On 31 August over 200 police officers from Germany’s special and state protections units raided 26 individual apartments in the Hamburg and North Rhine-Westphalia radius and targeted 22 comrades of Roter Aufbau. Upon being raided, members of the group reported that they were awoken by police with machine guns pointing directly at their faces. The raids involved a confiscation of technology, clothes and other items that the police deemed to have links to the supposed crimes.
Roter Aufbau are a German communist organisation based in Hamburg explicitly dedicated to the antifascist struggle. Originally formed in 2015, Roter Aufbau have had a hostile relationship with the police from the beginning of their formation.
The raid was issued under section 129 of the German Criminal Code’s under the heading Organised Crime Convention. The 1998 legislation states that even if “the commission of offences is of a merely minor significance for the objectives or activities“, a multi-year prison sentence can be handed out to the prosecuted individuals. The accused have been arrested under suspicion of committing crimes such as ‘breaking the peace’ and ‘damaging property’ whilst apparently also accusing others of doing so.

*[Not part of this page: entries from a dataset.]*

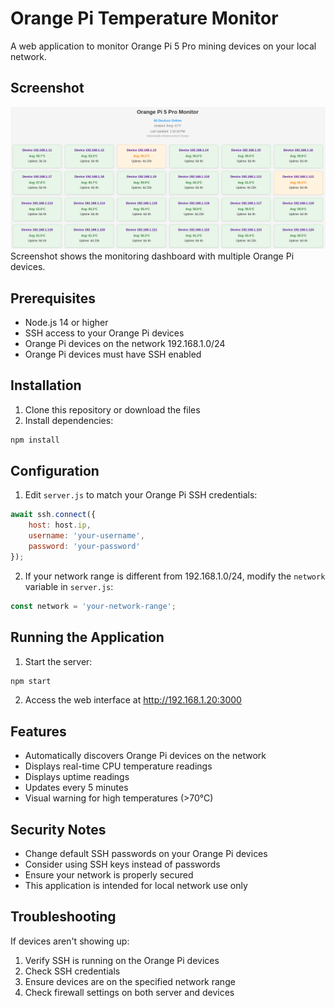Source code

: # Orange Pi Temperature Monitor

A web application to monitor Orange Pi 5 Pro mining devices on your local network.

## Screenshot
![PiMonitor Dashboard](docs/images/screenshot.png)
Screenshot shows the monitoring dashboard with multiple Orange Pi devices.

## Prerequisites

- Node.js 14 or higher
- SSH access to your Orange Pi devices
- Orange Pi devices on the network 192.168.1.0/24
- Orange Pi devices must have SSH enabled

## Installation

1. Clone this repository or download the files
2. Install dependencies:
```bash
npm install
```

## Configuration

1. Edit `server.js` to match your Orange Pi SSH credentials:
```javascript
await ssh.connect({
    host: host.ip,
    username: 'your-username',
    password: 'your-password'
});
```

2. If your network range is different from 192.168.1.0/24, modify the `network` variable in `server.js`:
```javascript
const network = 'your-network-range';
```

## Running the Application

1. Start the server:
```bash
npm start
```

2. Access the web interface at http://192.168.1.20:3000

## Features

- Automatically discovers Orange Pi devices on the network
- Displays real-time CPU temperature readings
- Displays uptime readings
- Updates every 5 minutes
- Visual warning for high temperatures (>70°C)

## Security Notes

- Change default SSH passwords on your Orange Pi devices
- Consider using SSH keys instead of passwords
- Ensure your network is properly secured
- This application is intended for local network use only

## Troubleshooting

If devices aren't showing up:
1. Verify SSH is running on the Orange Pi devices
2. Check SSH credentials
3. Ensure devices are on the specified network range
4. Check firewall settings on both server and devices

This is not the first time that Roter Aufbau have faced house raids from the police. After a demonstration outside the 2017 G20 summit in Hamburg, the same happened, with police accusing the group of instigating riots.
Roter Aufbau are not the only German communist group to have received house raids from the police. On 26th June 2019, the German group Jugendwiderstand (Youth Resistance) similarly felt the brunt of anti-communist police oppression when house raids were undergone in the Berlin and North Rhine-Westphalia area. In total, nine apartments belonging to members or the group were searched, with the police confiscating hard drives, phones and even clothing of the individuals.

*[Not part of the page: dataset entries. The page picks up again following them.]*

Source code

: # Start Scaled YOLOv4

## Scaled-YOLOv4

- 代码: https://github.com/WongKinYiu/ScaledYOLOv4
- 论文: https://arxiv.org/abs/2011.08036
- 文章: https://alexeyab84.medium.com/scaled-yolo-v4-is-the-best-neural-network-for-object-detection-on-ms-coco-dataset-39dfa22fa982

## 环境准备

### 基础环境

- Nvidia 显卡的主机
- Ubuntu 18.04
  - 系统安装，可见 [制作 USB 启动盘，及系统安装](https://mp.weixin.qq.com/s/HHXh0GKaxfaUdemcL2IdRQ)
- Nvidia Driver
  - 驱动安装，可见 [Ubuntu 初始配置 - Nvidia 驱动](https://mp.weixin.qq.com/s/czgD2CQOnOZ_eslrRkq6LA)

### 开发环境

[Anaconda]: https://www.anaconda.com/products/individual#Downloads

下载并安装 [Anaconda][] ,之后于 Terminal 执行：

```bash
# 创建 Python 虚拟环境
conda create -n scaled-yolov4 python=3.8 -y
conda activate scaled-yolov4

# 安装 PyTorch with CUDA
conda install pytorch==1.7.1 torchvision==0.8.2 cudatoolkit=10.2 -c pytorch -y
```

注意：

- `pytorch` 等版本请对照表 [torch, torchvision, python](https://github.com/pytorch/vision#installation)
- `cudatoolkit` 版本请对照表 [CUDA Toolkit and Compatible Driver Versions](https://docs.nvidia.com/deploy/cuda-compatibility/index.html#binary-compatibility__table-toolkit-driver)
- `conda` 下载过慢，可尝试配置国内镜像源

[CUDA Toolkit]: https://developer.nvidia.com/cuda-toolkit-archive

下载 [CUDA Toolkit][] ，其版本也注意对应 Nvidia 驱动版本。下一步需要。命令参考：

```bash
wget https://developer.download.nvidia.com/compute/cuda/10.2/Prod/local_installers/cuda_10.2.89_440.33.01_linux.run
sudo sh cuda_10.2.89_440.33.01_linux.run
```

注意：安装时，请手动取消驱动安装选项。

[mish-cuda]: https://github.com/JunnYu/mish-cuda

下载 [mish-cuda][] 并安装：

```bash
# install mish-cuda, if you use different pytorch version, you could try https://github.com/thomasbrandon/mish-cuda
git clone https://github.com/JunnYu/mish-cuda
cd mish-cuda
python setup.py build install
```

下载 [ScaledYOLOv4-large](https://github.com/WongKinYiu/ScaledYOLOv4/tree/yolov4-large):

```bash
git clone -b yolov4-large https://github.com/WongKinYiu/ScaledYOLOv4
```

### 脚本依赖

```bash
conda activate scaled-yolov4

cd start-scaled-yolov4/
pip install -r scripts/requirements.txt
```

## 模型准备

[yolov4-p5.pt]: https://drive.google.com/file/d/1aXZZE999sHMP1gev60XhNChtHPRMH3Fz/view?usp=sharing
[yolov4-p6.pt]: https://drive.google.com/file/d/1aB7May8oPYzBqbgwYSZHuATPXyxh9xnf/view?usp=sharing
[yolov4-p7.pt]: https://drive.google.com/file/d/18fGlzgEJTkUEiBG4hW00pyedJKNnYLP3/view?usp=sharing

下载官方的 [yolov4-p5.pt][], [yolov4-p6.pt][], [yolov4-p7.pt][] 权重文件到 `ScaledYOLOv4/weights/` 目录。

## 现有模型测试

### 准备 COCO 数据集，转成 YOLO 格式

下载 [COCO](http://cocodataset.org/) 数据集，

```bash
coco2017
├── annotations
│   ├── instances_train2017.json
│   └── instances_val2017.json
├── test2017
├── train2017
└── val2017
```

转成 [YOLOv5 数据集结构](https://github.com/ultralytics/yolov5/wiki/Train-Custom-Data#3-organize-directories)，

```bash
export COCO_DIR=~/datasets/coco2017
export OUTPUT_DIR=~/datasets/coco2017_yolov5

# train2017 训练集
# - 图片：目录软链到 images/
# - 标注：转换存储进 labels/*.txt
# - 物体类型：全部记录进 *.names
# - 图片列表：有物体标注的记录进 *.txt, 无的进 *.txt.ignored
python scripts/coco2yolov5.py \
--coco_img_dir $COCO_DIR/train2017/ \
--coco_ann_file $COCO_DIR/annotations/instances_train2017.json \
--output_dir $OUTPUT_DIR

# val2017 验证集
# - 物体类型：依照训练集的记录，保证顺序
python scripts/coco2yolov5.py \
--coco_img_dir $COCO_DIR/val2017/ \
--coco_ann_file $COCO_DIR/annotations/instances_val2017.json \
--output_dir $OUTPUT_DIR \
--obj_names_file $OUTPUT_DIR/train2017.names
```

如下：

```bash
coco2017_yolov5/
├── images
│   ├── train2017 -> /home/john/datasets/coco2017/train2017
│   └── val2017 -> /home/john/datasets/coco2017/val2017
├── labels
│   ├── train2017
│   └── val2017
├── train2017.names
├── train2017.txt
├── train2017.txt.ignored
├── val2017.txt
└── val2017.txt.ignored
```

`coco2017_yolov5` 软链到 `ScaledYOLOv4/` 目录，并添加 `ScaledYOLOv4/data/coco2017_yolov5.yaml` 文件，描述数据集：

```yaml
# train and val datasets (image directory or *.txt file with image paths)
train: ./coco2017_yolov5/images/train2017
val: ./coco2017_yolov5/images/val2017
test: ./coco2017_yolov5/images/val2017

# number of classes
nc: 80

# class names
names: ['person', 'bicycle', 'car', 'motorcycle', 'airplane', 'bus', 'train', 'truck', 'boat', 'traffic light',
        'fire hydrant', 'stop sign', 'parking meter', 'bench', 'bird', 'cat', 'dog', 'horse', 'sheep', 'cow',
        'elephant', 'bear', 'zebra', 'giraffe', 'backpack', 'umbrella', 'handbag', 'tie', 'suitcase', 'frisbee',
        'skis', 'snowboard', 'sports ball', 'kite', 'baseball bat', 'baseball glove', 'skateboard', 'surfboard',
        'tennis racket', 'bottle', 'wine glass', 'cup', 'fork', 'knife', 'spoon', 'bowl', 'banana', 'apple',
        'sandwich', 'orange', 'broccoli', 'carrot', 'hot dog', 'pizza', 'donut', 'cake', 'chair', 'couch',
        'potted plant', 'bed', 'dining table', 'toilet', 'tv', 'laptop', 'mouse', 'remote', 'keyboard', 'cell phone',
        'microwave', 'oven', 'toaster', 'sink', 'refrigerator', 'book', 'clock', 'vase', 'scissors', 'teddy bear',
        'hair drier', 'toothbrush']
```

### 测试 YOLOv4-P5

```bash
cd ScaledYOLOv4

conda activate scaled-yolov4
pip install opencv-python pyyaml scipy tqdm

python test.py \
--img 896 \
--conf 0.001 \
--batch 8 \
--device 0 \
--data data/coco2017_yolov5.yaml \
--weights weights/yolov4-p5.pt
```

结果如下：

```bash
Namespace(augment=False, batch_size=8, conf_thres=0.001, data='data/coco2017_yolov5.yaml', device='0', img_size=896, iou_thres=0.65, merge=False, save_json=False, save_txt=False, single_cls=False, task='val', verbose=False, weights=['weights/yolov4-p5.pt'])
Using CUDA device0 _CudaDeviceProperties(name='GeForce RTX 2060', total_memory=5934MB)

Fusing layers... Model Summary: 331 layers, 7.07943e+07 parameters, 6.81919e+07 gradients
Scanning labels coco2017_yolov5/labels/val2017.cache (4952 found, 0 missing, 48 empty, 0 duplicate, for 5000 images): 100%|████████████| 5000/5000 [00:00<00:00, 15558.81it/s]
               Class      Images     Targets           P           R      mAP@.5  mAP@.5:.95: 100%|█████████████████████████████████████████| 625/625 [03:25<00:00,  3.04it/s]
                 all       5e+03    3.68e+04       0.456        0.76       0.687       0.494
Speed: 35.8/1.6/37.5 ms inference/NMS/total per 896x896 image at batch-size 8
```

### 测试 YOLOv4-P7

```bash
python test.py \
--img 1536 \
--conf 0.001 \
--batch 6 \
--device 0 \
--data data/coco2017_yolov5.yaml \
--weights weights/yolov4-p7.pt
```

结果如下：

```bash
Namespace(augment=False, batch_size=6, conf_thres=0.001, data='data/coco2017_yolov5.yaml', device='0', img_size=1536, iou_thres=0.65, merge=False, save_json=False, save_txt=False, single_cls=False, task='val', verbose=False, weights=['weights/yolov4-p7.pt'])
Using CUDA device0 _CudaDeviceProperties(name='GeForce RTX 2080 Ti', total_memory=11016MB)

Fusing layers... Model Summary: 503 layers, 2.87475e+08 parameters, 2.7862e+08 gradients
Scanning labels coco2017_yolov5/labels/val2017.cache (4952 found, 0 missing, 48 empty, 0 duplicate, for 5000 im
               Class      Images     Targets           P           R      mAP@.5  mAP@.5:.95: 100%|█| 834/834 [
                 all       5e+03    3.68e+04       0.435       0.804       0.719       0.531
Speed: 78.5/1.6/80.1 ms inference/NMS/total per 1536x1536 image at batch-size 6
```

In addition, 10 members of the Turkish group, the Communist Party of Turkey Marxist–Leninist, were given prison sentences of over 40 years from Munich’s Higher Regional Court in July in many ways attributable to the harshness of the Section 129 sentencing.

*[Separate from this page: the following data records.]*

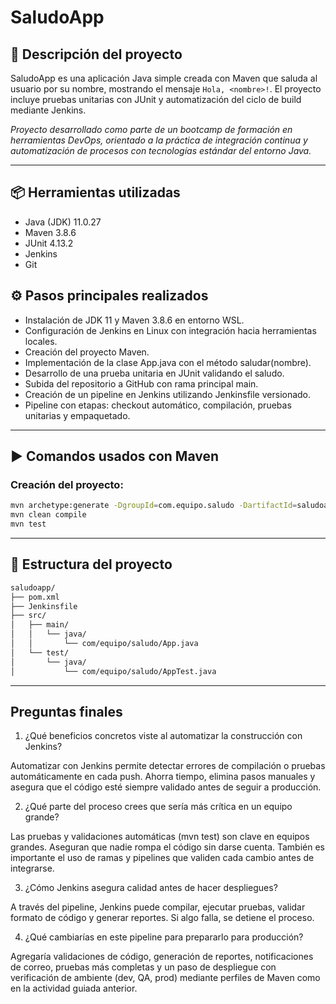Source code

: 
# SaludoApp

## 📌 Descripción del proyecto

SaludoApp es una aplicación Java simple creada con Maven que saluda al usuario por su nombre, mostrando el mensaje `Hola, <nombre>!`. El proyecto incluye pruebas unitarias con JUnit y automatización del ciclo de build mediante Jenkins.

*Proyecto desarrollado como parte de un bootcamp de formación en herramientas DevOps, orientado a la práctica de integración continua y automatización de procesos con tecnologías estándar del entorno Java.*

---

## 📦 Herramientas utilizadas

- Java (JDK) 11.0.27
- Maven	3.8.6
- JUnit	4.13.2
- Jenkins
- Git

## ⚙️ Pasos principales realizados
- Instalación de JDK 11 y Maven 3.8.6 en entorno WSL.
- Configuración de Jenkins en Linux con integración hacia herramientas locales.
- Creación del proyecto Maven.
- Implementación de la clase App.java con el método saludar(nombre).
- Desarrollo de una prueba unitaria en JUnit validando el saludo.
- Subida del repositorio a GitHub con rama principal main.
- Creación de un pipeline en Jenkins utilizando Jenkinsfile versionado.
- Pipeline con etapas: checkout automático, compilación, pruebas unitarias y empaquetado.

---

## ▶️ Comandos usados con Maven

### Creación del proyecto:
```bash
mvn archetype:generate -DgroupId=com.equipo.saludo -DartifactId=saludoapp -DarchetypeArtifactId=maven-archetype-quickstart -DinteractiveMode=false
mvn clean compile
mvn test
```

---

## 📁 Estructura del proyecto

```bash
saludoapp/
├── pom.xml
├── Jenkinsfile
├── src/
│   ├── main/
│   │   └── java/
│   │       └── com/equipo/saludo/App.java
│   └── test/
│       └── java/
│           └── com/equipo/saludo/AppTest.java
```

---

## Preguntas finales

1. ¿Qué beneficios concretos viste al automatizar la construcción con Jenkins?

Automatizar con Jenkins permite detectar errores de compilación o pruebas automáticamente en cada push. Ahorra tiempo, elimina pasos manuales y asegura que el código esté siempre validado antes de seguir a producción.

2. ¿Qué parte del proceso crees que sería más crítica en un equipo grande?

Las pruebas y validaciones automáticas (mvn test) son clave en equipos grandes. Aseguran que nadie rompa el código sin darse cuenta. También es importante el uso de ramas y pipelines que validen cada cambio antes de integrarse.

3. ¿Cómo Jenkins asegura calidad antes de hacer despliegues?

A través del pipeline, Jenkins puede compilar, ejecutar pruebas, validar formato de código y generar reportes. Si algo falla, se detiene el proceso. 

4. ¿Qué cambiarías en este pipeline para prepararlo para producción?

Agregaría validaciones de código, generación de reportes, notificaciones de correo, pruebas más completas y un paso de despliegue con verificación de ambiente (dev, QA, prod) mediante perfiles de Maven como en la actividad guiada anterior.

For revolutionary groups in Germany, Section 129 serves to essentially ban any political activity through the intimidatory force of the police and the potential for long-term judicial sentences to those affiliated to groups under intense state oppression. The legislation has shown how the German state is able to paralyse political freedoms from those it deems too radical on the left.
Roter Aufbau is defying such state pressures and continues to remain intact as a revolutionary Marxist group. Since last week’s raids, demonstrations have occurred across Germany in solidarity with the group and attracted an estimated 700 protesters in Hamburg alone. The Hamburg protest itself was emblazoned with banners berrating the anti-communist Section 129 legislation.
In a Facebook statement, Roter Aufbau has said, “Through a construct of lies and wild assertions, they assume we have set fire to the private cars by the police director of the task force drugs This accusation weighs heavy because it assumes the formation of a terrorist organisation and thus gives the police even more far-reaching powers than they already have. We’re throwing the bulls in front of violent offenders while they’re paid to put black drivers in jail, throwing people out of their apartments, beating children protesting against racist police violence or just riding an e-scooter on the sidewalk.”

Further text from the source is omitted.